Alle Unternehmen, die bislang als potentielle Käufer für Yuganskneftegaz in den Medien ins Gespräch kamen, dementierten denn auch – ob aus besserem Wissen oder Taktik, wird sich spätestens am 19. Dezember herausstellen: Sowohl der russische Ölkonzern Lukoil noch der halbstaatliche Gasmonopolist Gazprom beteuerten, dass sie weder Interesse noch Mittel für diesen Kauf hätten. Auch ein ausländischer Versteigerungsteilnehmer geisterte schon durch die Presse: Genannt wurde der deutsche Energiekonzern E.ON, dessen Tochterunternehmen Ruhrgas AG bereits an Gasprom beteiligt ist.
Konkreter scheint hingegen das Interesse des italienischen Ölkonzerns ENI zu sein, auf die eine oder andere Art bei Yukos einzusteigen.

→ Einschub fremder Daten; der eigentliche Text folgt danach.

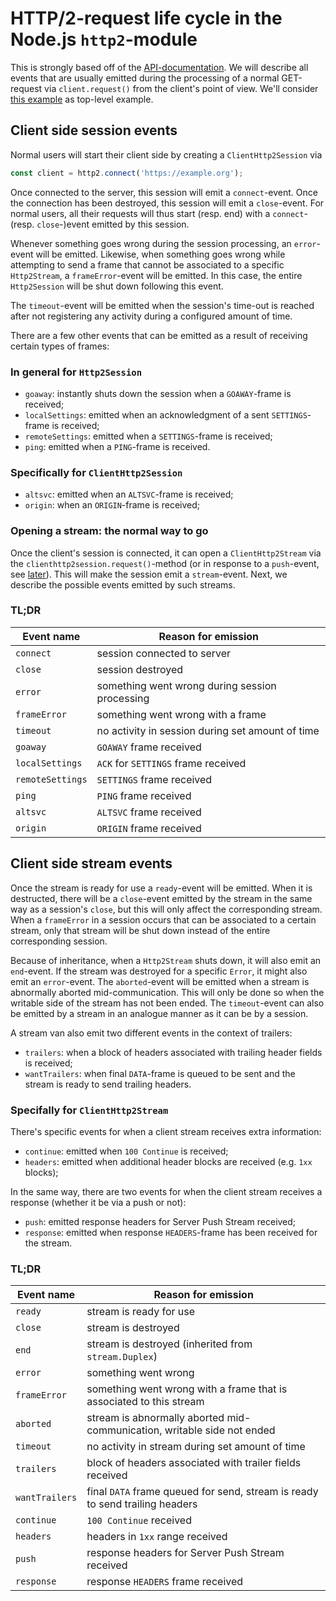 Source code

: # HTTP/2-request life cycle in the Node.js ``http2``-module

This is strongly based off of the [API-documentation](https://nodejs.org/api/http2.html).
We will describe all events that are usually emitted during the processing of a normal GET-request
via ``client.request()`` from the client's point of view.
We'll consider [this example](https://nodejs.org/api/http2.html#client-side-example) as top-level example.

## Client side session events

Normal users will start their client side by creating a ``ClientHttp2Session`` via

```ts
const client = http2.connect('https://example.org');
```

Once connected to the server, this session will emit a ``connect``-event.
Once the connection has been destroyed, this session will emit a ``close``-event.
For normal users, all their requests will thus start (resp. end) with a ``connect``-
(resp. ``close``-)event emitted by this session.

Whenever something goes wrong during the session processing, an ``error``-event will be emitted.
Likewise, when something goes wrong while attempting to send a frame that cannot be associated
to a specific ``Http2Stream``, a ``frameError``-event will be emitted.
In this case, the entire ``Http2Session`` will be shut down following this event.

The ``timeout``-event will be emitted when the session's time-out is reached
after not registering any activity during a configured amount of time.

There are a few other events that can be emitted as a result of receiving certain types of frames:

### In general for ``Http2Session``

- ``goaway``: instantly shuts down the session when a ``GOAWAY``-frame is received;
- ``localSettings``: emitted when an acknowledgment of a sent ``SETTINGS``-frame is received;
- ``remoteSettings``: emitted when a ``SETTINGS``-frame is received;
- ``ping``: emitted when a ``PING``-frame is received.

### Specifically for ``ClientHttp2Session``

- ``altsvc``: emitted when an ``ALTSVC``-frame is received;
- ``origin``: when an ``ORIGIN``-frame is received;

### Opening a stream: the normal way to go

Once the client's session is connected, it can open a ``ClientHttp2Stream``
via the ``clienthttp2session.request()``-method
(or in response to a ``push``-event, see [later](#client-side-stream-events)).
This will make the session emit a ``stream``-event.
Next, we describe the possible events emitted by such streams.

### TL;DR

| Event name         | Reason for emission                              |
| ------------------ | ------------------------------------------------ |
| ``connect``        | session connected to server                      |
| ``close``          | session destroyed                                |
| ``error``          | something went wrong during session processing   |
| ``frameError``     | something went wrong with a frame                |
| ``timeout``        | no activity in session during set amount of time |
| ``goaway``         | ``GOAWAY`` frame received                        |
| ``localSettings``  | ``ACK`` for ``SETTINGS`` frame received          |
| ``remoteSettings`` | ``SETTINGS`` frame received                      |
| ``ping``           | ``PING`` frame received                          |
| ``altsvc``         | ``ALTSVC`` frame received                        |
| ``origin``         | ``ORIGIN`` frame received                        |

## Client side stream events

Once the stream is ready for use a ``ready``-event will be emitted.
When it is destructed, there will be a ``close``-event emitted by the stream in the same way as a session's ``close``,
but this will only affect the corresponding stream.
When a ``frameError`` in a session occurs that can be associated to a certain stream,
only that stream will be shut down instead of the entire corresponding session.

Because of inheritance, when a ``Http2Stream`` shuts down, it will also emit an ``end``-event.
If the stream was destroyed for a specific ``Error``, it might also emit an ``error``-event.
The ``aborted``-event will be emitted when a stream is abnormally aborted mid-communication.
This will only be done so when the writable side of the stream has not been ended.
The ``timeout``-event can also be emitted by a stream in an analogue manner as it can be by a session.

A stream van also emit two different events in the context of trailers:

- ``trailers``: when a block of headers associated with trailing header fields is received;
- ``wantTrailers``: when final ``DATA``-frame is queued to be sent and the stream is ready to send trailing headers.

### Specifally for ``ClientHttp2Stream``

There's specific events for when a client stream receives extra information:

- ``continue``: emitted when ``100 Continue`` is received;
- ``headers``: emitted when additional header blocks are received (e.g. ``1xx`` blocks);

In the same way, there are two events for when the client stream receives a response (whether it be via a push or not):

- ``push``: emitted response headers for Server Push Stream received;
- ``response``: emitted when response ``HEADERS``-frame has been received for the stream.

### TL;DR

| Event name       | Reason for emission                                                            |
| ---------------- | ------------------------------------------------------------------------------ |
| ``ready``        | stream is ready for use                                                        |
| ``close``        | stream is destroyed                                                            |
| ``end``          | stream is destroyed (inherited from ``stream.Duplex``)                         |
| ``error``        | something went wrong                                                           |
| ``frameError``   | something went wrong with a frame that is associated to this stream            |
| ``aborted``      | stream is abnormally aborted mid-communication, writable side not ended        |
| ``timeout``      | no activity in stream during set amount of time                                |
| ``trailers``     | block of headers associated with trailer fields received                       |
| ``wantTrailers`` | final ``DATA`` frame queued for send, stream is ready to send trailing headers |
| ``continue``     | ``100 Continue`` received                                                      |
| ``headers``      | headers in ``1xx`` range received                                              |
| ``push``         | response headers for Server Push Stream received                               |
| ``response``     | response ``HEADERS`` frame received                                            |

Wie die Internetzeitung „gazeta.ru“ berichtete, verhandeln gegenwärtig italienische und russische Regierungsvertreter in Moskau die genaueren Bedingungen für ein italienisches Engagement im russischen Ölbusiness.
Den Milliarden-Deal sollen vor einigen Wochen angeblich schon die Staatschefs Wladimir Putin und Silvio Berlusconi abgesprochen haben. „Wir sind an den Aktiva von Yukos interessiert. Ich denke, einer der Kandidaten ist ENI. Aber es gibt auch andere Unternehmen, die an kleineren Aktiva von Yukos Interese haben“, zitierte die Agentur Reuters einen Vertreter des italienischen Industrieministeriums.